▶ **Required action**
A word-for-word restatement of the data is what is needed.

***** Task inputs *****

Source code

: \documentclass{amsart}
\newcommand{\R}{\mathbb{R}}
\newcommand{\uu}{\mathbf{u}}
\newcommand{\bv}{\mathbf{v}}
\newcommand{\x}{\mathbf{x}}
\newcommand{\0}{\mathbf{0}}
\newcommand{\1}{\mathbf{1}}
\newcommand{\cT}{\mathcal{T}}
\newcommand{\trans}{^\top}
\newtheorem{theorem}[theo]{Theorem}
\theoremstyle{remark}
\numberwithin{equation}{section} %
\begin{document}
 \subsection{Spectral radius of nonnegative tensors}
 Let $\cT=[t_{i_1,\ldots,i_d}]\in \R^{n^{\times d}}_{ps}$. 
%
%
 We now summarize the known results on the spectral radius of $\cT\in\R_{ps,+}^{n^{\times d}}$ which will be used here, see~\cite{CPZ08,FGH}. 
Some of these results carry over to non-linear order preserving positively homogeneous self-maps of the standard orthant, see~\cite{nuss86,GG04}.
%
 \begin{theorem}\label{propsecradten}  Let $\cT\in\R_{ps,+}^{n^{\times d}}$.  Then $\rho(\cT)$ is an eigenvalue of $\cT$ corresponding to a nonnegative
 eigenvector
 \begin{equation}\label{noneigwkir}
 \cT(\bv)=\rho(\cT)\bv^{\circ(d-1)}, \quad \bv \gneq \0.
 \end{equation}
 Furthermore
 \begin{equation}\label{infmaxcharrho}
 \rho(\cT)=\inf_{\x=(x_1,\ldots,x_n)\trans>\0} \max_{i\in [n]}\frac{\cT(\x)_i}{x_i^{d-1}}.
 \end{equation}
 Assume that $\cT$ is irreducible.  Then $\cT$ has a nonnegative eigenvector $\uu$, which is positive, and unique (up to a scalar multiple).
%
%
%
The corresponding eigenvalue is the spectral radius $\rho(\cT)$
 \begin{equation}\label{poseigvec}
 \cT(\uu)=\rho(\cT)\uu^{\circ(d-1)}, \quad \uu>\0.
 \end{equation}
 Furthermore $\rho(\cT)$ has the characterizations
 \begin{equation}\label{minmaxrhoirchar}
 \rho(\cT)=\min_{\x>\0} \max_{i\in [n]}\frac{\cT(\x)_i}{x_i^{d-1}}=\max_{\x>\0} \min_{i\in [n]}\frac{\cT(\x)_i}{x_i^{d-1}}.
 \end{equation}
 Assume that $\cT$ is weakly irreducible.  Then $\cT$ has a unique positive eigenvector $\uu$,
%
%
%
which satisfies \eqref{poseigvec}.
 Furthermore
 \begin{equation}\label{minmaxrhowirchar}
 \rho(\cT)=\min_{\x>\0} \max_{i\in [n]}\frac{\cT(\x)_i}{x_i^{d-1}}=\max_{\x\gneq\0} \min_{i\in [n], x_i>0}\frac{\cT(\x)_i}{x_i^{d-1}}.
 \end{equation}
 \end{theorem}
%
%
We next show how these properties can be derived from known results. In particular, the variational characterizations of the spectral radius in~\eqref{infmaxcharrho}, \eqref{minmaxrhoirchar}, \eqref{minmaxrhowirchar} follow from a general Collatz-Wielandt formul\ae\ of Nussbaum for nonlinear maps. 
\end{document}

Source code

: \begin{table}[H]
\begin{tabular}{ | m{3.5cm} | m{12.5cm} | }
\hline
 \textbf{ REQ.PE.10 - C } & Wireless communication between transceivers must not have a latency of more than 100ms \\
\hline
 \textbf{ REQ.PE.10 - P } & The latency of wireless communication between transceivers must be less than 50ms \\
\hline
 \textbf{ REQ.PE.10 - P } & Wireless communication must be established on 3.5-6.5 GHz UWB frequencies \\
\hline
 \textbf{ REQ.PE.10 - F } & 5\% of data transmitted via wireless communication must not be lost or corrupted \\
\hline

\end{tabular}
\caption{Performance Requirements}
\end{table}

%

*****

▶ **Answer area**
Source code

: \documentclass{amsart}
\newcommand{\R}{\mathbb{R}}
\newcommand{\uu}{\mathbf{u}}
\newcommand{\bv}{\mathbf{v}}
\newcommand{\x}{\mathbf{x}}
\newcommand{\0}{\mathbf{0}}
\newcommand{\1}{\mathbf{1}}
\newcommand{\cT}{\mathcal{T}}
\newcommand{\trans}{^\top}
\newtheorem{theorem}[theo]{Theorem}
\theoremstyle{remark}
\numberwithin{equation}{section} %
\begin{document}
 \subsection{Spectral radius of nonnegative tensors}
 Let $\cT=[t_{i_1,\ldots,i_d}]\in \R^{n^{\times d}}_{ps}$. 
%
%
 We now summarize the known results on the spectral radius of $\cT\in\R_{ps,+}^{n^{\times d}}$ which will be used here, see~\cite{CPZ08,FGH}. 
Some of these results carry over to non-linear order preserving positively homogeneous self-maps of the standard orthant, see~\cite{nuss86,GG04}.
%
 \begin{theorem}\label{propsecradten}  Let $\cT\in\R_{ps,+}^{n^{\times d}}$.  Then $\rho(\cT)$ is an eigenvalue of $\cT$ corresponding to a nonnegative
 eigenvector
 \begin{equation}\label{noneigwkir}
 \cT(\bv)=\rho(\cT)\bv^{\circ(d-1)}, \quad \bv \gneq \0.
 \end{equation}
 Furthermore
 \begin{equation}\label{infmaxcharrho}
 \rho(\cT)=\inf_{\x=(x_1,\ldots,x_n)\trans>\0} \max_{i\in [n]}\frac{\cT(\x)_i}{x_i^{d-1}}.
 \end{equation}
 Assume that $\cT$ is irreducible.  Then $\cT$ has a nonnegative eigenvector $\uu$, which is positive, and unique (up to a scalar multiple).
%
%
%
The corresponding eigenvalue is the spectral radius $\rho(\cT)$
 \begin{equation}\label{poseigvec}
 \cT(\uu)=\rho(\cT)\uu^{\circ(d-1)}, \quad \uu>\0.
 \end{equation}
 Furthermore $\rho(\cT)$ has the characterizations
 \begin{equation}\label{minmaxrhoirchar}
 \rho(\cT)=\min_{\x>\0} \max_{i\in [n]}\frac{\cT(\x)_i}{x_i^{d-1}}=\max_{\x>\0} \min_{i\in [n]}\frac{\cT(\x)_i}{x_i^{d-1}}.
 \end{equation}
 Assume that $\cT$ is weakly irreducible.  Then $\cT$ has a unique positive eigenvector $\uu$,
%
%
%
which satisfies \eqref{poseigvec}.
 Furthermore
 \begin{equation}\label{minmaxrhowirchar}
 \rho(\cT)=\min_{\x>\0} \max_{i\in [n]}\frac{\cT(\x)_i}{x_i^{d-1}}=\max_{\x\gneq\0} \min_{i\in [n], x_i>0}\frac{\cT(\x)_i}{x_i^{d-1}}.
 \end{equation}
 \end{theorem}
%
%
We next show how these properties can be derived from known results. In particular, the variational characterizations of the spectral radius in~\eqref{infmaxcharrho}, \eqref{minmaxrhoirchar}, \eqref{minmaxrhowirchar} follow from a general Collatz-Wielandt formul\ae\ of Nussbaum for nonlinear maps. 
\end{document}

Source code

: \begin{table}[H]
\begin{tabular}{ | m{3.5cm} | m{12.5cm} | }
\hline
 \textbf{ REQ.PE.10 - C } & Wireless communication between transceivers must not have a latency of more than 100ms \\
\hline
 \textbf{ REQ.PE.10 - P } & The latency of wireless communication between transceivers must be less than 50ms \\
\hline
 \textbf{ REQ.PE.10 - P } & Wireless communication must be established on 3.5-6.5 GHz UWB frequencies \\
\hline
 \textbf{ REQ.PE.10 - F } & 5\% of data transmitted via wireless communication must not be lost or corrupted \\
\hline

\end{tabular}
\caption{Performance Requirements}
\end{table}

%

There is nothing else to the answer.